Peter Matthew Johnson was born in New York City, New York, on November 29, 1966. He married Stephanie Lyn Chadwick in 1990. They are the parents of four children.
Yvonne Nsabimana Baraketse moved to Belgium as a refugee in 1994 after losing her father and half of her extended family in the Rwandan massacres. There she earned her BA in corporate logistics and transportation management before moving to New Orleans. In 2005, she relocated to Utah as a refugee from Hurricane Katrina. After a work stint back in Europe, she earned her MPA from the BYU Romney Institute in 2016, and a second master’s in educational studies from WGU.

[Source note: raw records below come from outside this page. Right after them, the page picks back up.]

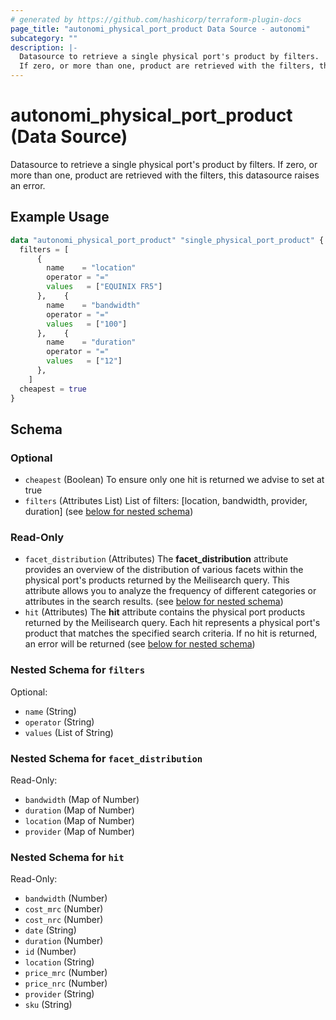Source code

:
 ```yaml
---
# generated by https://github.com/hashicorp/terraform-plugin-docs
page_title: "autonomi_physical_port_product Data Source - autonomi"
subcategory: ""
description: |-
  Datasource to retrieve a single physical port's product by filters.
  If zero, or more than one, product are retrieved with the filters, this datasource raises an error.
---
```


# autonomi_physical_port_product (Data Source)

Datasource to retrieve a single physical port's product by filters.
If zero, or more than one, product are retrieved with the filters, this datasource raises an error.

## Example Usage

```terraform
data "autonomi_physical_port_product" "single_physical_port_product" {
  filters = [
      {
        name    = "location"
        operator = "="
        values   = ["EQUINIX FR5"]
      },    {
        name    = "bandwidth"
        operator = "="
        values   = ["100"]
      },    {
        name    = "duration"
        operator = "="
        values   = ["12"]
      },
    ]
  cheapest = true
}
```

<!-- schema generated by tfplugindocs -->
## Schema

### Optional

- `cheapest` (Boolean) To ensure only one hit is returned we advise to set at true
- `filters` (Attributes List) List of filters: [location, bandwidth, provider, duration] (see [below for nested schema](#nestedatt--filters))

### Read-Only

- `facet_distribution` (Attributes) The **facet_distribution** attribute provides an overview of the distribution of various facets
within the physical port's products returned by the Meilisearch query. This attribute allows you to analyze the frequency of
different categories or attributes in the search results. (see [below for nested schema](#nestedatt--facet_distribution))
- `hit` (Attributes) The **hit** attribute contains the physical port products returned by the Meilisearch query.
Each hit represents a physical port's product that matches the specified search criteria.
If no hit is returned, an error will be returned (see [below for nested schema](#nestedatt--hit))

<a id="nestedatt--filters"></a>
### Nested Schema for `filters`

Optional:

- `name` (String)
- `operator` (String)
- `values` (List of String)

<a id="nestedatt--facet_distribution"></a>
### Nested Schema for `facet_distribution`

Read-Only:

- `bandwidth` (Map of Number)
- `duration` (Map of Number)
- `location` (Map of Number)
- `provider` (Map of Number)

<a id="nestedatt--hit"></a>
### Nested Schema for `hit`

Read-Only:

- `bandwidth` (Number)
- `cost_mrc` (Number)
- `cost_nrc` (Number)
- `date` (String)
- `duration` (Number)
- `id` (Number)
- `location` (String)
- `price_mrc` (Number)
- `price_nrc` (Number)
- `provider` (String)
- `sku` (String)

Yvonne is currently the president and CEO of Ngoma y'Africa Cultural Center, a nonprofit organization she founded seven years ago. She is also an educator and a cultural consultant. She teaches African dance with the BYU Department of Dance and Black history with Rise Virtual Academy. She taught French Immersion with the Provo City School District for six years and has served as the chair of the Black Advisory Committee with the PCSD for three years. She dedicates her time to create a more united community and serves as the advisory board member for the dean of the BYU Marriott School. Yvonne and her husband have four children.
>> Listen to Yvonne's story <<
Ronell Hugh is first and foremost a proud husband and father having been married to his wife, Briawna, for 20 years. They are the parents of four kids — Palmer, Portia, Teya and Thatcher. As a family, they love to travel and explore together, play games and enjoy every type of entertainment (concerts, sports, movies, etc). Professionally, Ronell is currently a vice president of product marketing and strategy at Qualtrics. His other professional experience includes a variety of business and marketing positions at Drift, Adobe, Microsoft, Walmart, Hewlett-Packard and Real Salt Lake.
He is also an advisory board member for BYU Marriott School of Business, Ensign College and Opportunity@Work. In addition, he launched a social enterprise in February 2021 focused on racial inclusion called Breathing Inclusivity. Originally from Bad Kreuznach, Germany, his hobbies include photography, golf, snowboarding, basketball, football (or as Americans call it, soccer), mountain biking and gaming. Ronell earned his MBA from the Brigham Young University Marriott School of Business and completed his undergraduate work in communications also at BYU.